Rendered images with source text:

****************************************

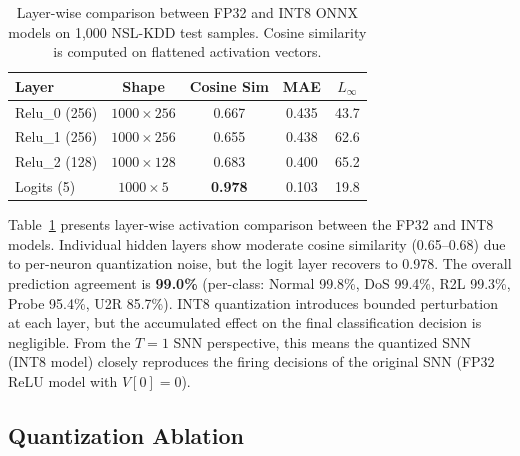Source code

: \documentclass[10pt,twocolumn]{article}
\begin{document}
\begin{table}[t]
\centering
\caption{Layer-wise comparison between FP32 and INT8 ONNX models
on 1,000 NSL-KDD test samples. Cosine similarity is computed on
flattened activation vectors.}
\label{tab:layerwise}
\small
\begin{tabular}{@{}lcccc@{}}
\toprule
\textbf{Layer} & \textbf{Shape} & \textbf{Cosine Sim} & \textbf{MAE} & \textbf{$L_\infty$} \\
\midrule
Relu\_0 (256) & $1000{\times}256$ & 0.667 & 0.435 & 43.7 \\
Relu\_1 (256) & $1000{\times}256$ & 0.655 & 0.438 & 62.6 \\
Relu\_2 (128) & $1000{\times}128$ & 0.683 & 0.400 & 65.2 \\
Logits (5)    & $1000{\times}5$   & \textbf{0.978} & 0.103 & 19.8 \\
\bottomrule
\end{tabular}
\end{table}

Table~\ref{tab:layerwise} presents layer-wise activation comparison
between the FP32 and INT8 models.
Individual hidden layers show moderate cosine similarity (0.65--0.68)
due to per-neuron quantization noise, but the logit layer recovers to
0.978.
The overall prediction agreement is \textbf{99.0\%}
(per-class: Normal 99.8\%, DoS 99.4\%, R2L 99.3\%, Probe 95.4\%,
U2R 85.7\%).
INT8 quantization introduces bounded perturbation
at each layer, but the accumulated effect on the final classification decision
is negligible.
From the $T{=}1$ SNN perspective, this means the quantized SNN
(INT8 model) closely reproduces the firing decisions of the original SNN
(FP32 ReLU model with $V[0]{=}0$).

\subsection{Quantization Ablation}
\label{sec:quant_ablation}
\end{document}
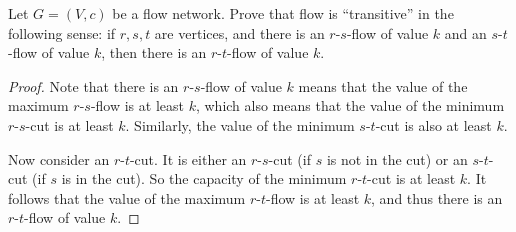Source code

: 



    \begin{thm}{}{}
        Let $G = (V, c)$ be a flow network. Prove that flow is ``transitive'' in the following sense: if $r, s, t$ are vertices, and there is an $r$-$s$-flow of value $k$ and an $s$-$t$-flow of value $k$, then there is an $r$-$t$-flow of value $k$.
    \end{thm}

    \begin{proof}
        Note that there is an $r$-$s$-flow of value $k$ means that the value of the maximum $r$-$s$-flow is at least $k$, which also means that the value of the minimum $r$-$s$-cut is at least $k$. Similarly, the value of the minimum $s$-$t$-cut is also at least $k$.
        
        Now consider an $r$-$t$-cut. It is either an $r$-$s$-cut (if $s$ is not in the cut) or an $s$-$t$-cut (if $s$ is in the cut). So the capacity of the minimum $r$-$t$-cut is at least $k$. It follows that the value of the maximum $r$-$t$-flow is at least $k$, and thus there is an $r$-$t$-flow of value $k$.
    \end{proof}




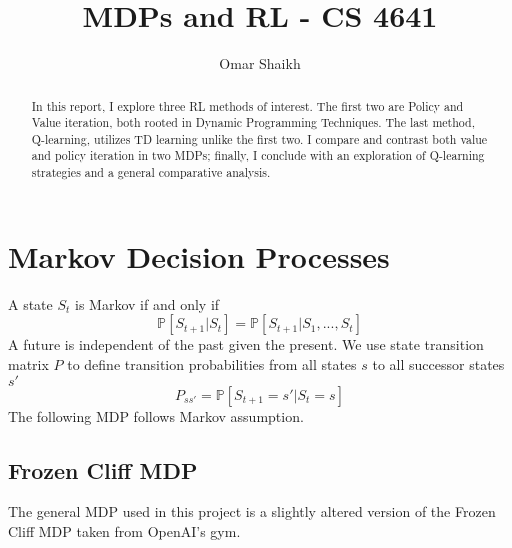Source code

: \documentclass[letter]{article}
\begin{document}
\title{MDPs and RL - CS 4641}
\author{Omar Shaikh}
\maketitle

\begin{abstract}
    In this report, I explore three RL methods of interest. The first two are Policy and Value iteration, both rooted in Dynamic Programming Techniques. The last method, Q-learning, utilizes TD learning unlike the first two. I compare and contrast both value and policy iteration in two MDPs; finally, I conclude with an exploration of Q-learning strategies and a general comparative analysis.
\end{abstract}

\section{Markov Decision Processes}

A state $S_t$ is Markov if and only if
\begin{equation}
\mathbb{P}[S_{t+1}|S_t] = \mathbb{P}[S_{t+1}|S_1, ... , S_t]
\end{equation}
A future is independent of the past given the present. We use state transition matrix $P$ to define transition probabilities from all states $s$ to all successor states $s'$
\begin{equation}
P_{ss'}=\mathbb{P}[S_{t+1}=s'|S_t=s]
\end{equation}
The following MDP follows Markov assumption.

\subsection{Frozen Cliff MDP}

The general MDP used in this project is a slightly altered version of the Frozen Cliff MDP taken from OpenAI's gym.  
\end{document}
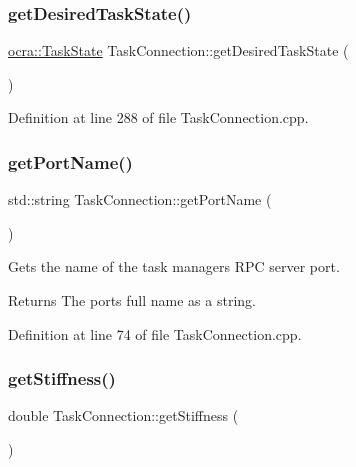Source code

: \subsubsection{\texorpdfstring{get\+Desired\+Task\+State()}{getDesiredTaskState()}}
{\footnotesize\ttfamily \hyperlink{classocra_1_1TaskState}{ocra\+::\+Task\+State} Task\+Connection\+::get\+Desired\+Task\+State (\begin{DoxyParamCaption}{ }\end{DoxyParamCaption})}



Definition at line 288 of file Task\+Connection.\+cpp.

\hypertarget{classocra__recipes_1_1TaskConnection_a9898d85644f690d4b0e5d5a2c8338d63}{}\label{classocra__recipes_1_1TaskConnection_a9898d85644f690d4b0e5d5a2c8338d63} 
\subsubsection{\texorpdfstring{get\+Port\+Name()}{getPortName()}}
{\footnotesize\ttfamily std\+::string Task\+Connection\+::get\+Port\+Name (\begin{DoxyParamCaption}{ }\end{DoxyParamCaption})}

Gets the name of the task manager\textquotesingle{}s R\+PC server port.

\begin{DoxyReturn}{Returns}
The port\textquotesingle{}s full name as a string. 
\end{DoxyReturn}


Definition at line 74 of file Task\+Connection.\+cpp.

\hypertarget{classocra__recipes_1_1TaskConnection_a88bda0e9df65e379e1b7f5b89929fdde}{}\label{classocra__recipes_1_1TaskConnection_a88bda0e9df65e379e1b7f5b89929fdde} 
\subsubsection{\texorpdfstring{get\+Stiffness()}{getStiffness()}}
{\footnotesize\ttfamily double Task\+Connection\+::get\+Stiffness (\begin{DoxyParamCaption}{ }\end{DoxyParamCaption})}

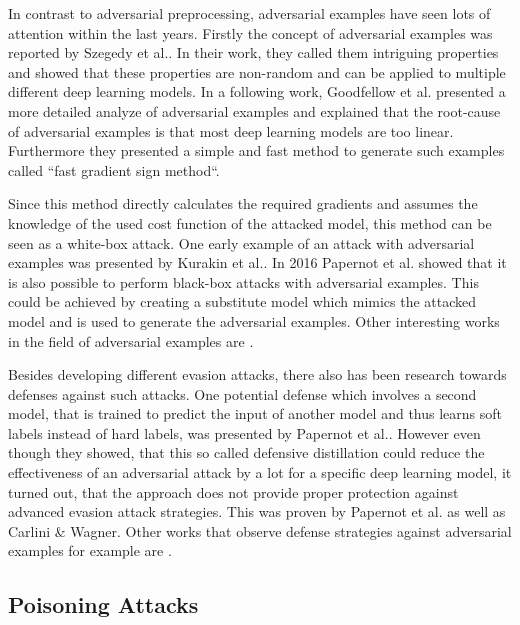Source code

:\documentclass[sigconf]{acmart}
\begin{document}
In contrast to adversarial preprocessing, adversarial examples have seen lots of attention within the last years.
Firstly the concept of adversarial examples was reported by Szegedy et al.\cite{intr}.
In their work, they called them intriguing properties and showed that these properties are non-random and can be applied to multiple different deep learning models.
In a following work, Goodfellow et al.\cite{43405} presented a more detailed analyze of adversarial examples and explained that the root-cause of adversarial examples is that most deep learning models are too linear.
Furthermore they presented a simple and fast method to generate such examples called ``fast gradient sign method``.

Since this method directly calculates the required gradients and assumes the knowledge of the used cost function of the attacked model, this method can be seen as a white-box attack.
One early example of an attack with adversarial examples was presented by Kurakin et al.\cite{advexinphys}.
In 2016 Papernot et al.\cite{Papernot2017PracticalBA} showed that it is also possible to perform black-box attacks with adversarial examples.
This could be achieved by creating a substitute model which mimics the attacked model and is used to generate the adversarial examples.
Other interesting works in the field of adversarial examples are \cite{8578273, brown2018adversarial, 10.1007/978-3-642-40994-3_25}.

Besides developing different evasion attacks, there also has been research towards defenses against such attacks.
One potential defense which involves a second model, that is trained to predict the input of another model and thus learns soft labels instead of hard labels, was presented by Papernot et al.\cite{7546524}.
However even though they showed, that this so called defensive distillation could reduce the effectiveness of an adversarial attack by a lot for a specific deep learning model, it turned out, that the approach does not provide proper protection against advanced evasion attack strategies.
This was proven by Papernot et al.\cite{Papernot2017PracticalBA} as well as Carlini \& Wagner\cite{7958570}.
Other works that observe defense strategies against adversarial examples for example are \cite{8835364, madry2019deep}.

\subsection{Poisoning Attacks}
\label{sec:poison}
\end{document}
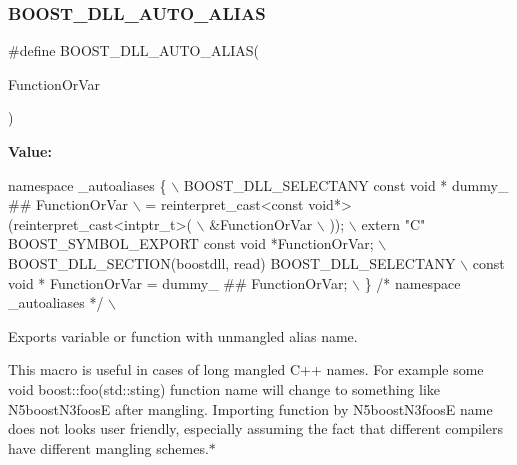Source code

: \subsubsection{\texorpdfstring{B\+O\+O\+S\+T\+\_\+\+D\+L\+L\+\_\+\+A\+U\+T\+O\+\_\+\+A\+L\+I\+AS}{BOOST\_DLL\_AUTO\_ALIAS}}
{\footnotesize\ttfamily \#define B\+O\+O\+S\+T\+\_\+\+D\+L\+L\+\_\+\+A\+U\+T\+O\+\_\+\+A\+L\+I\+AS(\begin{DoxyParamCaption}\item[{}]{Function\+Or\+Var }\end{DoxyParamCaption})}

{\bfseries Value\+:}
\begin{DoxyCode}
\textcolor{keyword}{namespace }\_autoaliases \{                                                                    \(\backslash\)
        BOOST\_DLL\_SELECTANY \textcolor{keyword}{const} \textcolor{keywordtype}{void} * dummy\_ ## FunctionOrVar                                \(\backslash\)
            = \textcolor{keyword}{reinterpret\_cast<}\textcolor{keyword}{const }\textcolor{keywordtype}{void}*\textcolor{keyword}{>}(\textcolor{keyword}{reinterpret\_cast<}intptr\_t\textcolor{keyword}{>}(                         \(\backslash\)
                &FunctionOrVar                                                                  \(\backslash\)
            ));                                                                                 \(\backslash\)
        extern \textcolor{stringliteral}{"C"} BOOST\_SYMBOL\_EXPORT \textcolor{keyword}{const} \textcolor{keywordtype}{void} *FunctionOrVar;                               \(\backslash\)
        BOOST\_DLL\_SECTION(boostdll, read) BOOST\_DLL\_SELECTANY                                   \(\backslash\)
        const \textcolor{keywordtype}{void} * FunctionOrVar = dummy\_ ## FunctionOrVar;                                   \(\backslash\)
    \} \textcolor{comment}{/* namespace \_autoaliases */}                                                              \(\backslash\)
\end{DoxyCode}


Exports variable or function with unmangled alias name. 

This macro is useful in cases of long mangled C++ names. For example some {\ttfamily void boost\+::foo(std\+::sting)} function name will change to something like {\ttfamily N5boost\+N3foosE} after mangling. Importing function by {\ttfamily N5boost\+N3foosE} name does not looks user friendly, especially assuming the fact that different compilers have different mangling schemes.$\ast$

****************************************

■ Your objective:
The word "Desired" may appear in several lines of the data; count those lines and give only the number.

■ Solution to this problem:
2